Let’s face it, while Go is a general purpose programming language it is ultimately a systems language. It was designed to be concurrent. It was designed to write servers. It was designed to provide a back-end to other services. It does those things pretty well. There is, therefore, an area where Go is lacking and that’s as an application programming language.
This isn't because Go as a language isn't suited it to but that it's standard library doesn't include a crucial component: a UI toolkit. A few people have blamed Google (which makes no sense because Go is not actually a Google project) and the Go developers for this but honestly, it's not their problem. It's not what Go was designed to do nor are the current devs experts in UI design.
Who’s responsible then?
To be honest, there have been a few attempts already, each with their own merits, but I think all these solutions still fall short of an ideal GUI for Go. So, let me tell you why I think this.
What We Have and Why They Don’t Work
1. GTK+ or another UI Toolkit Wrapper
The easiest, most obvious choice is to create a wrapper for an existing UI Toolkit because of cgo and SWIG. GTK+ fits the bill and mattn has begun this work already. However, there's a problem. For one, GTK+ is C-based. No matter how well the wrapper is designed I don't think it will every feel very Go-like. The toolkit itself is a beast, too. It has thousands of function signatures in it’s API and will take a fairly large concerted effort to completely implement it. More importantly, however, I don’t think this is the right choice and I'll tell you why.
Using GTK+ means that users will need to install it if they don’t have it already. For Linux users, this usually isn't a problem but what about Windows and Mac users? Now we have a problem. I’m a firm believer that you shouldn't force users to install things onto their computer just to run your application unless it's absolutely necessary; and, it makes the installation process more complicated. There is, of course, a solution by including the GTK+ source into the dev tree but we're not talking something like sqlite3 where this can be done easily. GTK+ is massive and I just don't see this as being a feasible solution.
2. GoWut or another HTML Server
I think GoWut is a great idea with what I think is one glaring flaw: it’s a web server. For a single user application, it doesn't feel right. For one, the server doesn't shut down after you’re done using it. Yes, this could be considered a feature because it would reduce load-time of future invocations and you can have user sessions but to me it’s a problem. As an end-user, I don’t want a terminal hanging open with a server running in it. I certainly don’t want all my applications each running it’s own server hogging up my resources, just waiting to be accessed again. I'm sure you could have a 'quit' button to shut down the server but that just doesn't feel right.
3. Go UIK
A native UI Toolkit designed to work like an idiomatic Go library from the start? Sounds awesome! The problem? It’s not done, yet. It’s still in the early design stages but certainly something I’m going to watch for. I think this project has a lot of promise and I look forward to seeing how it turns out. Another issue might that it is going to use a custom widget design rather than a look and feel native to the OS. If, however, it looks pretty enough I’m sure I can overlook that.

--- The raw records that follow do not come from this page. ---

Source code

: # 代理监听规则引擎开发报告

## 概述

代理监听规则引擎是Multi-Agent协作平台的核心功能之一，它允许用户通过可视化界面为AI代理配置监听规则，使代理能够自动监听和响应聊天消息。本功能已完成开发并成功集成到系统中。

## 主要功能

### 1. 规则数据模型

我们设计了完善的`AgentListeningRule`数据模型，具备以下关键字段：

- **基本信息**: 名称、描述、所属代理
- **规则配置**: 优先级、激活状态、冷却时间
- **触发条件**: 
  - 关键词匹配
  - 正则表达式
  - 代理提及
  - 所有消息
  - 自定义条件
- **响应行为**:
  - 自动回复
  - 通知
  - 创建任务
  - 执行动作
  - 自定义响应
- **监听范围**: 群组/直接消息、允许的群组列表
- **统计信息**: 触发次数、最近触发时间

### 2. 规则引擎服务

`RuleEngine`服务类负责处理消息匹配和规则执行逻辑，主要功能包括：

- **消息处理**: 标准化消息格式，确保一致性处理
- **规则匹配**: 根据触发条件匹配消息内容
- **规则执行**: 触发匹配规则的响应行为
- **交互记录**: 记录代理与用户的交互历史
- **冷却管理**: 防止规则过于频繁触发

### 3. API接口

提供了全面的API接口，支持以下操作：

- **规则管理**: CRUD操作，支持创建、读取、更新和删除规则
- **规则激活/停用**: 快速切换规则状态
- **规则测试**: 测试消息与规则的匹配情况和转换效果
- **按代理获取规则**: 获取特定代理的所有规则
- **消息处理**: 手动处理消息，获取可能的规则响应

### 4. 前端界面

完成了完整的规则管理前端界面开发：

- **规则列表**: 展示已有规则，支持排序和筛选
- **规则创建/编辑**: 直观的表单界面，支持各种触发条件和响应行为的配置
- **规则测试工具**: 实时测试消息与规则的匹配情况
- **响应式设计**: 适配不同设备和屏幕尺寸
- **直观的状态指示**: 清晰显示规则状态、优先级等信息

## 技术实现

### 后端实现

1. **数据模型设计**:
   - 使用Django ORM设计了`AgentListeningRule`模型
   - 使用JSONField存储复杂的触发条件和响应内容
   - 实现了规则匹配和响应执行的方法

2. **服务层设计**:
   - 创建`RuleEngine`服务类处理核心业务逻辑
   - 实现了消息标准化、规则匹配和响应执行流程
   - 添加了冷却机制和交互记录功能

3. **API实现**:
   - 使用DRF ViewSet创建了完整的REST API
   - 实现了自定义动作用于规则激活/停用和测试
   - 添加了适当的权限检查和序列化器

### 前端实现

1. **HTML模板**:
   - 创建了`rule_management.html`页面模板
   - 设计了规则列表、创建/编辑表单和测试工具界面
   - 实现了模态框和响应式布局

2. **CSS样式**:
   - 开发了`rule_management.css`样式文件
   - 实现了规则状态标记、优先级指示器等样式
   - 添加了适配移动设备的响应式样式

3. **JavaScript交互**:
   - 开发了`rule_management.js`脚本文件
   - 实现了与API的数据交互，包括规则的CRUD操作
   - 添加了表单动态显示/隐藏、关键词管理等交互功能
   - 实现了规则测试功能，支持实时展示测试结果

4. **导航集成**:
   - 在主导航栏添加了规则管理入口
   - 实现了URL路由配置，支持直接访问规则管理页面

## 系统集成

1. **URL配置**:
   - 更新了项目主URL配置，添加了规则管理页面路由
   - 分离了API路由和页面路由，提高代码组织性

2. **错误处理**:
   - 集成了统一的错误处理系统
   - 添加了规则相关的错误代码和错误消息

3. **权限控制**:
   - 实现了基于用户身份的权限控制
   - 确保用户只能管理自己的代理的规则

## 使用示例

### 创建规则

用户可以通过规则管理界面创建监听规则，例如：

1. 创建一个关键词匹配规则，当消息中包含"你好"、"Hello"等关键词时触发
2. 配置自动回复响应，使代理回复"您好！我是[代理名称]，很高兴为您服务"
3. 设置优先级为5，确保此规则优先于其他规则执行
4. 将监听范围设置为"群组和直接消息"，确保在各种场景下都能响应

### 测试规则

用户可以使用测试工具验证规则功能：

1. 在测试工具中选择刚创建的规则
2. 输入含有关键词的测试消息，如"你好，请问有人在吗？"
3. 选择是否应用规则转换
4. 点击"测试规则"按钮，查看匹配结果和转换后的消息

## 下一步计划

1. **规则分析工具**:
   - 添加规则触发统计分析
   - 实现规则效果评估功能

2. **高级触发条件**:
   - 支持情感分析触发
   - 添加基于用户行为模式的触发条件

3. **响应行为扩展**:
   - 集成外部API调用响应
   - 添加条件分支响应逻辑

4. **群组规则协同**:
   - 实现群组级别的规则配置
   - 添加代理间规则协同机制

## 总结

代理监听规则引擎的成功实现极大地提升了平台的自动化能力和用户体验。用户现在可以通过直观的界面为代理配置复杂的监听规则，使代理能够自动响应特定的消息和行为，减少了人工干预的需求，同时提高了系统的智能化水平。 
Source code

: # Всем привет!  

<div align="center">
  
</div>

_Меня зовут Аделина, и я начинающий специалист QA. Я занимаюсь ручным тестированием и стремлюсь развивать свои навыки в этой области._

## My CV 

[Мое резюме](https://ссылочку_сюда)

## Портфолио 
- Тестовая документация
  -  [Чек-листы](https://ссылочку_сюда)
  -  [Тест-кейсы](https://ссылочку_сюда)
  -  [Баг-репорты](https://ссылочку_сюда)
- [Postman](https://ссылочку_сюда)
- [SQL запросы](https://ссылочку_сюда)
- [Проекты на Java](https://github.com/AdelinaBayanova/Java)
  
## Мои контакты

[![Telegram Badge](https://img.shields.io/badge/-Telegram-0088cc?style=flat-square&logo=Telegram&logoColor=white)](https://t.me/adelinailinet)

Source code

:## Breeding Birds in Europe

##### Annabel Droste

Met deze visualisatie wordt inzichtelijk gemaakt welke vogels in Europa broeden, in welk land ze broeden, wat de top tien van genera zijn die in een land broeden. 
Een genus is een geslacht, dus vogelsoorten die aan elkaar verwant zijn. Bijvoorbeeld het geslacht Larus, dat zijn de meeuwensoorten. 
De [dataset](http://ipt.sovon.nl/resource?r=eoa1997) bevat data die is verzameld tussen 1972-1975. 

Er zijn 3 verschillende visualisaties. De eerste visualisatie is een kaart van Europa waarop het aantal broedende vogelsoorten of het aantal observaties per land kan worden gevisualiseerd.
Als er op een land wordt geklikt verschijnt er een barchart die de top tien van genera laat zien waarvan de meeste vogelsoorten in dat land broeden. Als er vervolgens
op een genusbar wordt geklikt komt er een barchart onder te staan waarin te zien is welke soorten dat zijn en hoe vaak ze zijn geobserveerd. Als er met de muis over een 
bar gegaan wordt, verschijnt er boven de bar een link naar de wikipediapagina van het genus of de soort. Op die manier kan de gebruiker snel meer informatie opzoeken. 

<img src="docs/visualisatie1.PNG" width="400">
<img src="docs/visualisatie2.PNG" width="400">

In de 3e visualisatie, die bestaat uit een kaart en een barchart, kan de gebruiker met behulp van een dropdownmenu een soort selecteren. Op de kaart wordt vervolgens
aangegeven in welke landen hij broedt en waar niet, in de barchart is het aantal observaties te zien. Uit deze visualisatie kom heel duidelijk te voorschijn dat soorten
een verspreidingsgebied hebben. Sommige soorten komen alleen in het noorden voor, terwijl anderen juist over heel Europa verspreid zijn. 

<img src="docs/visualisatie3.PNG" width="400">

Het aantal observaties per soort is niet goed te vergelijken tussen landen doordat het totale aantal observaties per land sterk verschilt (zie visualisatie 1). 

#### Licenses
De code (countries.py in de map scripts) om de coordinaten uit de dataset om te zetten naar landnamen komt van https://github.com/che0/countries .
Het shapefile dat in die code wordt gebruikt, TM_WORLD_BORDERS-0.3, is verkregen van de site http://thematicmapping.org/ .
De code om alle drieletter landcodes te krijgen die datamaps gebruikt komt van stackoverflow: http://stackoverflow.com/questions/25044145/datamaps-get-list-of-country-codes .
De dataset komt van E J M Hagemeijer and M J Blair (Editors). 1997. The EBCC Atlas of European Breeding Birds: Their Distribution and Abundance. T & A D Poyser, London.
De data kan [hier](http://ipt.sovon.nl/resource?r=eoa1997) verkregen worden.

Now we’re talking. This to me feels like a more natural solution than a wrapper for another Toolkit. Open a basic application window with webkit embedded in it? Fantastic! This solution comes very close to the mark with one glaring issue: it uses GTK+ as a back-end. The other issue is that it's not a UI. You will have to have some HTML and CSS skills to actually create anything with it and I don't think that provides a very unified solution.
Webkit + Native UI Backend + HTML + CSS + (YA/X)ML
Existing technologies mixed together to provide a hybrid result. I think we need a UI Toolkit that uses the OS’s native windowing mechanism (Win API for Windows, Cocoa for Mac, X, GTK+ or Qt for Linux), maybe using John’s WDE library, an embedded webkit renderer, with an API akin to any traditional UI Toolkit complete with event handling. It should allow for customizable CSS elements and, the icing on top, a markup language UI layout design utilizing something like XML. Hrm...it feels like I've just described Android’s UI toolkit...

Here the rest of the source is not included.